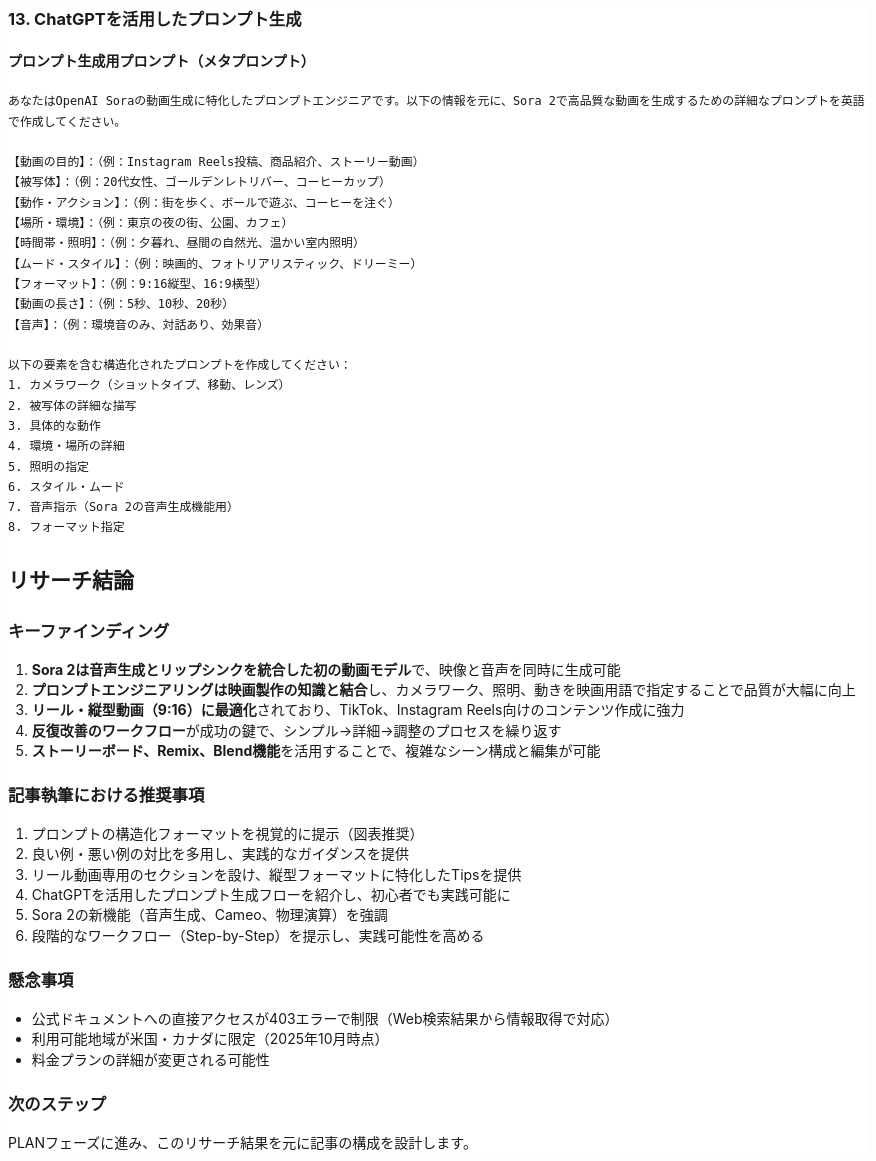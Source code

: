 ### 13. ChatGPTを活用したプロンプト生成

#### プロンプト生成用プロンプト（メタプロンプト）
```
あなたはOpenAI Soraの動画生成に特化したプロンプトエンジニアです。以下の情報を元に、Sora 2で高品質な動画を生成するための詳細なプロンプトを英語で作成してください。

【動画の目的】：（例：Instagram Reels投稿、商品紹介、ストーリー動画）
【被写体】：（例：20代女性、ゴールデンレトリバー、コーヒーカップ）
【動作・アクション】：（例：街を歩く、ボールで遊ぶ、コーヒーを注ぐ）
【場所・環境】：（例：東京の夜の街、公園、カフェ）
【時間帯・照明】：（例：夕暮れ、昼間の自然光、温かい室内照明）
【ムード・スタイル】：（例：映画的、フォトリアリスティック、ドリーミー）
【フォーマット】：（例：9:16縦型、16:9横型）
【動画の長さ】：（例：5秒、10秒、20秒）
【音声】：（例：環境音のみ、対話あり、効果音）

以下の要素を含む構造化されたプロンプトを作成してください：
1. カメラワーク（ショットタイプ、移動、レンズ）
2. 被写体の詳細な描写
3. 具体的な動作
4. 環境・場所の詳細
5. 照明の指定
6. スタイル・ムード
7. 音声指示（Sora 2の音声生成機能用）
8. フォーマット指定
```

## リサーチ結論

### キーファインディング
1. **Sora 2は音声生成とリップシンクを統合した初の動画モデル**で、映像と音声を同時に生成可能
2. **プロンプトエンジニアリングは映画製作の知識と結合**し、カメラワーク、照明、動きを映画用語で指定することで品質が大幅に向上
3. **リール・縦型動画（9:16）に最適化**されており、TikTok、Instagram Reels向けのコンテンツ作成に強力
4. **反復改善のワークフロー**が成功の鍵で、シンプル→詳細→調整のプロセスを繰り返す
5. **ストーリーボード、Remix、Blend機能**を活用することで、複雑なシーン構成と編集が可能

### 記事執筆における推奨事項
1. プロンプトの構造化フォーマットを視覚的に提示（図表推奨）
2. 良い例・悪い例の対比を多用し、実践的なガイダンスを提供
3. リール動画専用のセクションを設け、縦型フォーマットに特化したTipsを提供
4. ChatGPTを活用したプロンプト生成フローを紹介し、初心者でも実践可能に
5. Sora 2の新機能（音声生成、Cameo、物理演算）を強調
6. 段階的なワークフロー（Step-by-Step）を提示し、実践可能性を高める

### 懸念事項
- 公式ドキュメントへの直接アクセスが403エラーで制限（Web検索結果から情報取得で対応）
- 利用可能地域が米国・カナダに限定（2025年10月時点）
- 料金プランの詳細が変更される可能性

### 次のステップ
PLANフェーズに進み、このリサーチ結果を元に記事の構成を設計します。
◆ ◆ ◆ ◆ ◆ ◆ ◆
◆ Work instruction
Your copy should match the data exactly, apart from the images, which are dropped.

◆ Solution to the problem
Source code

: ### 13. ChatGPTを活用したプロンプト生成

#### プロンプト生成用プロンプト（メタプロンプト）
```
あなたはOpenAI Soraの動画生成に特化したプロンプトエンジニアです。以下の情報を元に、Sora 2で高品質な動画を生成するための詳細なプロンプトを英語で作成してください。

【動画の目的】：（例：Instagram Reels投稿、商品紹介、ストーリー動画）
【被写体】：（例：20代女性、ゴールデンレトリバー、コーヒーカップ）
【動作・アクション】：（例：街を歩く、ボールで遊ぶ、コーヒーを注ぐ）
【場所・環境】：（例：東京の夜の街、公園、カフェ）
【時間帯・照明】：（例：夕暮れ、昼間の自然光、温かい室内照明）
【ムード・スタイル】：（例：映画的、フォトリアリスティック、ドリーミー）
【フォーマット】：（例：9:16縦型、16:9横型）
【動画の長さ】：（例：5秒、10秒、20秒）
【音声】：（例：環境音のみ、対話あり、効果音）

以下の要素を含む構造化されたプロンプトを作成してください：
1. カメラワーク（ショットタイプ、移動、レンズ）
2. 被写体の詳細な描写
3. 具体的な動作
4. 環境・場所の詳細
5. 照明の指定
6. スタイル・ムード
7. 音声指示（Sora 2の音声生成機能用）
8. フォーマット指定
```

## リサーチ結論

### キーファインディング
1. **Sora 2は音声生成とリップシンクを統合した初の動画モデル**で、映像と音声を同時に生成可能
2. **プロンプトエンジニアリングは映画製作の知識と結合**し、カメラワーク、照明、動きを映画用語で指定することで品質が大幅に向上
3. **リール・縦型動画（9:16）に最適化**されており、TikTok、Instagram Reels向けのコンテンツ作成に強力
4. **反復改善のワークフロー**が成功の鍵で、シンプル→詳細→調整のプロセスを繰り返す
5. **ストーリーボード、Remix、Blend機能**を活用することで、複雑なシーン構成と編集が可能

### 記事執筆における推奨事項
1. プロンプトの構造化フォーマットを視覚的に提示（図表推奨）
2. 良い例・悪い例の対比を多用し、実践的なガイダンスを提供
3. リール動画専用のセクションを設け、縦型フォーマットに特化したTipsを提供
4. ChatGPTを活用したプロンプト生成フローを紹介し、初心者でも実践可能に
5. Sora 2の新機能（音声生成、Cameo、物理演算）を強調
6. 段階的なワークフロー（Step-by-Step）を提示し、実践可能性を高める

### 懸念事項
- 公式ドキュメントへの直接アクセスが403エラーで制限（Web検索結果から情報取得で対応）
- 利用可能地域が米国・カナダに限定（2025年10月時点）
- 料金プランの詳細が変更される可能性

### 次のステップ
PLANフェーズに進み、このリサーチ結果を元に記事の構成を設計します。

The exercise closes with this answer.